December 27, 2009
From Behind the Mirror---Javier Marîas's Trilogy
Last night I finished Javier
Marías’s trilogy, Your Face Tomorrow. What has he done? He
specifically invokes Ian Fleming and James Bond and so we can see how he has
taken a Bond novel and written a work that fills in the genre’s “negative
spaces,” to borrow from the visual world. This trilogy is a “spy novel”
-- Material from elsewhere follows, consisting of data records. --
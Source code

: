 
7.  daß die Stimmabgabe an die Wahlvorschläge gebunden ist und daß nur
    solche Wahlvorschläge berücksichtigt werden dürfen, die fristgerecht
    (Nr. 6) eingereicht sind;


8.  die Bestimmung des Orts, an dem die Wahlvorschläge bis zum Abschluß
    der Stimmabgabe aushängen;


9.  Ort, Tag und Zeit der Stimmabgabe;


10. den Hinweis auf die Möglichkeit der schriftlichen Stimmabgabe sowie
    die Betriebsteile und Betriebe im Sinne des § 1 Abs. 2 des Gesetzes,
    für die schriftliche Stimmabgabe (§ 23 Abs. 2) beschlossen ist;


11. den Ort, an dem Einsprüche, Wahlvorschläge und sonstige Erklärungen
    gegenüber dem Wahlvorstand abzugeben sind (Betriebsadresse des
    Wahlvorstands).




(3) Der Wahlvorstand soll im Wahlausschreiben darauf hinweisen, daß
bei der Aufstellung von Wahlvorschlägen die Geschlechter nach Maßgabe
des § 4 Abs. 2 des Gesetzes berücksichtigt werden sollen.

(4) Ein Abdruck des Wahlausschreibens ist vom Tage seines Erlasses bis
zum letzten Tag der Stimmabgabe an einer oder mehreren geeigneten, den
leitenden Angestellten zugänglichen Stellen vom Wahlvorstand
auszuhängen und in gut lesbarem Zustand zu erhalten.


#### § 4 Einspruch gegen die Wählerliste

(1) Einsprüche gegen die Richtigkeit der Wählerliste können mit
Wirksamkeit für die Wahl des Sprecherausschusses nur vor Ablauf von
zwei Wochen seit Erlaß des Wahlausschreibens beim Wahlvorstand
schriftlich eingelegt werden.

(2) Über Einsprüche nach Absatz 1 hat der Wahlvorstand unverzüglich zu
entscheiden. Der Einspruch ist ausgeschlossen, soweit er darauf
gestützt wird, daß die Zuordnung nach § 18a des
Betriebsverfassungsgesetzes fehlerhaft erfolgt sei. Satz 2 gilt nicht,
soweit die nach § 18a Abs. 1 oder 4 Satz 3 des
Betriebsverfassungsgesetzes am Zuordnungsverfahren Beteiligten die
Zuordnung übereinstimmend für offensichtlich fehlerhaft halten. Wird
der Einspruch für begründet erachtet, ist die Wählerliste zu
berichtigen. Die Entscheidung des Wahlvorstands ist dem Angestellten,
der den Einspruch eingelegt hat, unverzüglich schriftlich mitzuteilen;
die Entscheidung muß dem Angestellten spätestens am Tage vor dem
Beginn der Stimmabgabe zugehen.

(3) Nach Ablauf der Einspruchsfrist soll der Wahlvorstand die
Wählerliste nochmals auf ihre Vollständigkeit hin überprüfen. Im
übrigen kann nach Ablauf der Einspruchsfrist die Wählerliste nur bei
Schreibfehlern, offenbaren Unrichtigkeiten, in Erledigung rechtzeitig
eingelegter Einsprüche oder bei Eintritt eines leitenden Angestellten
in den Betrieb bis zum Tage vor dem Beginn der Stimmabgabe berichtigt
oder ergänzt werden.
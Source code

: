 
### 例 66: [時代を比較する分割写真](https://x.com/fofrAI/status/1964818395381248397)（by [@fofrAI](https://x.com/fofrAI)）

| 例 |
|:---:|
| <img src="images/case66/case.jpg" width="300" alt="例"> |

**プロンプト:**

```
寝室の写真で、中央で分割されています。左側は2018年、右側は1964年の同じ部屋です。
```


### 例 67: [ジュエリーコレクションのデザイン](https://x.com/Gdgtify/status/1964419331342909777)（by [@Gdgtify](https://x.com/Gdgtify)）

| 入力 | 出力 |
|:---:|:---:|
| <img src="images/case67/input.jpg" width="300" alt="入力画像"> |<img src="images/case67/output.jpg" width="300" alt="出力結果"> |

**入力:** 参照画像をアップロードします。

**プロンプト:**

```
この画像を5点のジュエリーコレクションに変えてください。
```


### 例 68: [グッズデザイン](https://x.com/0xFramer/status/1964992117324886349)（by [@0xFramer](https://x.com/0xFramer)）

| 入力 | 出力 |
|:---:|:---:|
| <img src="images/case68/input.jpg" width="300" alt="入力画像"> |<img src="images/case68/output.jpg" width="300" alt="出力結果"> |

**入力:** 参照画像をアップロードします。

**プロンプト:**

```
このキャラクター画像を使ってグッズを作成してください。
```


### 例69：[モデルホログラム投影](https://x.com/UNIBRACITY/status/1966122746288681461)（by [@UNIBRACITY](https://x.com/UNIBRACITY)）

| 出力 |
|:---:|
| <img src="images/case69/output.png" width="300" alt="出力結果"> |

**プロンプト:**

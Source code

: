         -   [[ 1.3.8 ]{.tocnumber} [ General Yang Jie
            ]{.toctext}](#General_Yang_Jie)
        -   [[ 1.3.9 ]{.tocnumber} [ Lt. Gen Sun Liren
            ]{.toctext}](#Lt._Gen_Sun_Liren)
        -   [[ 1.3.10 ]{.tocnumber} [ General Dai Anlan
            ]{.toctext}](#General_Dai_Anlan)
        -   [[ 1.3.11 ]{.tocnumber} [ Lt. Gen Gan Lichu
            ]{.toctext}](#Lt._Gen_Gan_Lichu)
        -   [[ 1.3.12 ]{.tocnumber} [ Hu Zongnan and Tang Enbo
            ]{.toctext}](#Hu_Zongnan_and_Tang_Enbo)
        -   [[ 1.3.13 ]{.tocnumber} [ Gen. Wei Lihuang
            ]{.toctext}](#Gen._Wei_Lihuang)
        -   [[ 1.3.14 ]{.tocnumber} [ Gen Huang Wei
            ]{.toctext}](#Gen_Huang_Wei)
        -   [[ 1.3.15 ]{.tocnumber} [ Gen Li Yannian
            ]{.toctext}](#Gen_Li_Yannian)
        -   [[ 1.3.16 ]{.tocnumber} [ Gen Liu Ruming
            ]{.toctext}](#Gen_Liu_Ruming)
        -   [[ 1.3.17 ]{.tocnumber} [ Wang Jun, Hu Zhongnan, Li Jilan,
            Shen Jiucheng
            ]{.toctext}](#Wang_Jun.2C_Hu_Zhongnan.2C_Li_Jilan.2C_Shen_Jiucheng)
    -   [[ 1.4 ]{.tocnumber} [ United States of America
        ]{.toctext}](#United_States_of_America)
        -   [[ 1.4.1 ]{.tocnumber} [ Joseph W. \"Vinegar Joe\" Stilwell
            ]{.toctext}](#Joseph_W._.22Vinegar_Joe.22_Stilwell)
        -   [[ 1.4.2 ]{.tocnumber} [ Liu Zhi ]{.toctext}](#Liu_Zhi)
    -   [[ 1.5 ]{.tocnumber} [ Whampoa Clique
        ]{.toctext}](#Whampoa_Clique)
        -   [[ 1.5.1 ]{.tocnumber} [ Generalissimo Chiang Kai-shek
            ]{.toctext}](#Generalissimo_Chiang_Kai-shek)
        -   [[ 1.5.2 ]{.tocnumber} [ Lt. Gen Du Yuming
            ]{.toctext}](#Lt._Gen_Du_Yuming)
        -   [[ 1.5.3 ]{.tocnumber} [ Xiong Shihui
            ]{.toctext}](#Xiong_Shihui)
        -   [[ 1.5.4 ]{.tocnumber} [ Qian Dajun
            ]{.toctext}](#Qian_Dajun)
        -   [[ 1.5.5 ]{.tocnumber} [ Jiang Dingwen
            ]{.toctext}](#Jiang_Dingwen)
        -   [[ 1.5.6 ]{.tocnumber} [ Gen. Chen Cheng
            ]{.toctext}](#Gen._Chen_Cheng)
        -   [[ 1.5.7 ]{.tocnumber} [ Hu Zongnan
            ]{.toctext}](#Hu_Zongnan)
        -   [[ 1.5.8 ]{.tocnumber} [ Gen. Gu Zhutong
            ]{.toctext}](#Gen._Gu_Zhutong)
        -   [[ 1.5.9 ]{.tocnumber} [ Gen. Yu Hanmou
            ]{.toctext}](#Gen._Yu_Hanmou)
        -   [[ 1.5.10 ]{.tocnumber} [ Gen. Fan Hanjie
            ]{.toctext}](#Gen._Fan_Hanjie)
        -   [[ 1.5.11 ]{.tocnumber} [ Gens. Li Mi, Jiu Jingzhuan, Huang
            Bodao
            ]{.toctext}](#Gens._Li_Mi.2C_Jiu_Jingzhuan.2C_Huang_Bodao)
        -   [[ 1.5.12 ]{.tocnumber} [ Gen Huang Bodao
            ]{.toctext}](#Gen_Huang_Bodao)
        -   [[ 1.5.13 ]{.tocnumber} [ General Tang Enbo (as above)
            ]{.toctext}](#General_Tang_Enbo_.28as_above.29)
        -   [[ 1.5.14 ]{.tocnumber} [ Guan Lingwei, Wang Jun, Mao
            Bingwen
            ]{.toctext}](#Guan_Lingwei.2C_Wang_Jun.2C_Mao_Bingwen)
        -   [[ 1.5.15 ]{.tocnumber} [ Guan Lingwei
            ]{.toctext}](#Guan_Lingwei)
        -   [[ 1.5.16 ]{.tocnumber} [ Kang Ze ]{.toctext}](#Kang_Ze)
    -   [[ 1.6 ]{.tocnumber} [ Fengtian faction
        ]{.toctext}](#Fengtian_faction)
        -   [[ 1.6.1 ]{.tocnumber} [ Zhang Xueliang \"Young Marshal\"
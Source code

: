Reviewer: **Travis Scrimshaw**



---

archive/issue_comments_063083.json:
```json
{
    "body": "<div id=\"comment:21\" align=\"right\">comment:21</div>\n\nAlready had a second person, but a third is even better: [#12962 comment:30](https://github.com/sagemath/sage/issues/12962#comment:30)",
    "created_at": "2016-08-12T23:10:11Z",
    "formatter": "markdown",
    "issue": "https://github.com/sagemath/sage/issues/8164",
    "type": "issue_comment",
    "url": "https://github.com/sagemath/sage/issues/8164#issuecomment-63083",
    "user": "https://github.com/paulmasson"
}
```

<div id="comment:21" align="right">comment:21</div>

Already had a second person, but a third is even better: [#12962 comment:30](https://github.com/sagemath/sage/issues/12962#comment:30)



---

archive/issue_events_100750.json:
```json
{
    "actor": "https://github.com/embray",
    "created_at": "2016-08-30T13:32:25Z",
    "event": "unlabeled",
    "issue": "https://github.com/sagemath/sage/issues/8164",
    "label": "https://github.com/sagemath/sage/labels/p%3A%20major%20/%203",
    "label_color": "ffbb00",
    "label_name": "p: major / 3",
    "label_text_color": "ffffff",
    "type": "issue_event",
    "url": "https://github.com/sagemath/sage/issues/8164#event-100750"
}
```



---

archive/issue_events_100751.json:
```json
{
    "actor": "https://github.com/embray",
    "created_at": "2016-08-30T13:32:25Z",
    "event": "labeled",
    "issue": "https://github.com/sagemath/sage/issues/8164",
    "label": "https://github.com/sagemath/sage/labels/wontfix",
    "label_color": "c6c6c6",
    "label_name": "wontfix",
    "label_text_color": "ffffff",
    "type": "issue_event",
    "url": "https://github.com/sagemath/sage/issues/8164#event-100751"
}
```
the way an abstract painting is always, first and foremost, a painting, and,
second, the way it is somehow as well a painting of X, whereby X has been made
absent and only non-X is now visible. Our narrator, Jaime, is a sort of
spy with a British unit of M5 or M6, those details really don’t matter, sort
of, and they float into an out of focus throughout the story. And what
the novels do, mainly, is tell stories, collect a number of stories that ‘go
with” the genre, loosely conceived according to what we now know to call a “tag
cloud” (even though Marías composes his work on a typewriter and not a computer
keyboard)---this tag cloud includes “spy novels, war stories, Spanish civil
war, revenge, betrayal, protection, identity flux, narrative flux, narrative
horror, death, aging, murder, bombing, WWII, Hitler, Nazis, Jews, camps,
Göering, Himmler, racial definition, intelligence, propaganda, black game, wet
game, white game, grey information, love, jealousy, adultery,” and we could go
on a good while longer, for the novel is huge, and the tag cloud includes of
course the helpful subtitle terms that guide our way through the
labyrinth---fever, spear, dance, dream, poison and shadow. And of course
Face and Yesterday and Tomorrow.
So single terms aside, how else
encompass this work? If a normal spy novel/movie features action,
especially these days, this novel inverts that by having very little happen in
the usual way of action. It is all “Proustian” interior meditation,
thinking, commenting, pondering, rationalizing, explaining, searching, all in
the service of how best to tell the next great story in this private compendium
of stories. There is no whiff of magic realism, of course, nor is there a
wish to tell “the real truth,” to do the work of history as well as or better
than history---or philosophy for that matter---either. I don’t know if
the term “a novel of ideas” is used much these days, or “the literature of
thought,” but both terms came to mind. Still, Marías is not out to
compete with the philosophers either. God forbid. We all know his
father was a distinguished philosopher in his day, for his generation.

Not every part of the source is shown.